=== Section Start ===
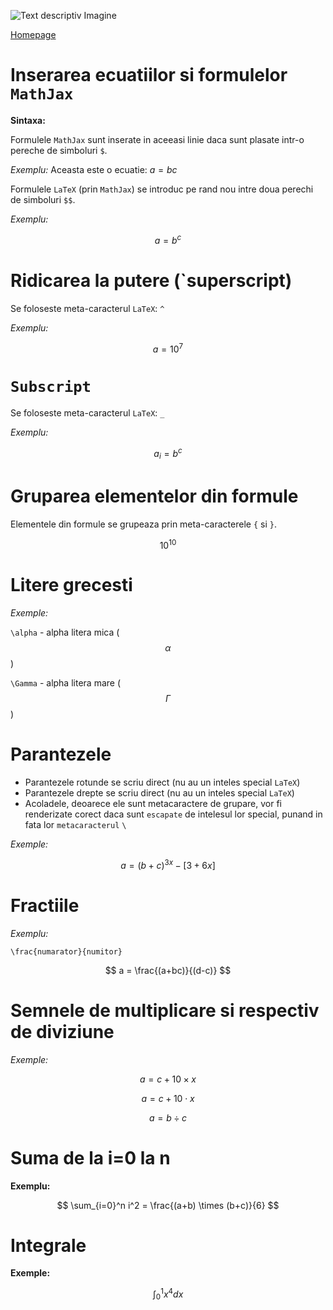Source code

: <script id="MathJax-script" async src="https://cdn.jsdelivr.net/npm/mathjax@3/es5/tex-mml-chtml.js"></script>



![Text descriptiv Imagine](https://metricop.com/cdn/shop/articles/trimble-total-station.jpg?v=1677673954&width=1100)

[Homepage](index.md)

# Inserarea ecuatiilor si formulelor `MathJax`

**Sintaxa:**

Formulele `MathJax` sunt inserate in aceeasi linie daca sunt plasate intr-o pereche de simboluri `$`.

*Exemplu:* Aceasta este o ecuatie: $a=bc$ 

Formulele `LaTeX` (prin `MathJax`) se introduc pe rand nou intre doua perechi de simboluri `$$`.

*Exemplu:* 

$$a=b^c$$

# Ridicarea la putere (`superscript)

Se foloseste meta-caracterul `LaTeX`: `^`

*Exemplu:*

$$a=10^7$$

# `Subscript`

Se foloseste meta-caracterul `LaTeX`: `_`

*Exemplu:*

$$a_i = b^c$$


# Gruparea elementelor din formule

Elementele din formule se grupeaza prin meta-caracterele `{` si `}`.

$$ 10^{10} $$

# Litere grecesti

*Exemple:*

`\alpha` - alpha litera mica ($$\alpha$$)

`\Gamma` - alpha litera mare ($$\Gamma$$)

# Parantezele

- Parantezele rotunde se scriu direct (nu au un inteles special `LaTeX`)
- Parantezele drepte se scriu direct (nu au un inteles special `LaTeX`)
- Acoladele, deoarece ele sunt metacaractere de grupare, vor fi renderizate corect daca sunt `escapate` de intelesul lor special, punand in fata lor `metacaracterul` `\`

*Exemple:*

$$a = (b+c)^{3x} - [3+6x]$$

# Fractiile

*Exemplu:*

`\frac{numarator}{numitor}`

$$ a = \frac{(a+bc)}{(d-c)} $$

# Semnele de multiplicare si respectiv de diviziune

*Exemple:*

$$ a = c + 10 \times x $$

$$ a = c + 10 \cdot x $$

$$ a = b \div c $$

# Suma de la i=0 la n

**Exemplu:**

$$ \sum_{i=0}^n i^2 = \frac{(a+b) \times (b+c)}{6} $$

# Integrale

**Exemple:**

$$ \int_0^1 x^4 dx $$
=== Section End ===
▸ **DESCRIPTION OF THE TASK**
Repeat the records above verbatim, dropping the pictures.

▸ **EXERCISE ANSWER**
Source code

: <script id="MathJax-script" async src="https://cdn.jsdelivr.net/npm/mathjax@3/es5/tex-mml-chtml.js"></script>



![Text descriptiv Imagine](https://metricop.com/cdn/shop/articles/trimble-total-station.jpg?v=1677673954&width=1100)

[Homepage](index.md)

# Inserarea ecuatiilor si formulelor `MathJax`

**Sintaxa:**

Formulele `MathJax` sunt inserate in aceeasi linie daca sunt plasate intr-o pereche de simboluri `$`.

*Exemplu:* Aceasta este o ecuatie: $a=bc$ 

Formulele `LaTeX` (prin `MathJax`) se introduc pe rand nou intre doua perechi de simboluri `$$`.

*Exemplu:* 

$$a=b^c$$

# Ridicarea la putere (`superscript)

Se foloseste meta-caracterul `LaTeX`: `^`

*Exemplu:*

$$a=10^7$$

# `Subscript`

Se foloseste meta-caracterul `LaTeX`: `_`

*Exemplu:*

$$a_i = b^c$$


# Gruparea elementelor din formule

Elementele din formule se grupeaza prin meta-caracterele `{` si `}`.

$$ 10^{10} $$

# Litere grecesti

*Exemple:*

`\alpha` - alpha litera mica ($$\alpha$$)

`\Gamma` - alpha litera mare ($$\Gamma$$)

# Parantezele

- Parantezele rotunde se scriu direct (nu au un inteles special `LaTeX`)
- Parantezele drepte se scriu direct (nu au un inteles special `LaTeX`)
- Acoladele, deoarece ele sunt metacaractere de grupare, vor fi renderizate corect daca sunt `escapate` de intelesul lor special, punand in fata lor `metacaracterul` `\`

*Exemple:*

$$a = (b+c)^{3x} - [3+6x]$$

# Fractiile

*Exemplu:*

`\frac{numarator}{numitor}`

$$ a = \frac{(a+bc)}{(d-c)} $$

# Semnele de multiplicare si respectiv de diviziune

*Exemple:*

$$ a = c + 10 \times x $$

$$ a = c + 10 \cdot x $$

$$ a = b \div c $$

# Suma de la i=0 la n

**Exemplu:**

$$ \sum_{i=0}^n i^2 = \frac{(a+b) \times (b+c)}{6} $$

# Integrale

**Exemple:**

$$ \int_0^1 x^4 dx $$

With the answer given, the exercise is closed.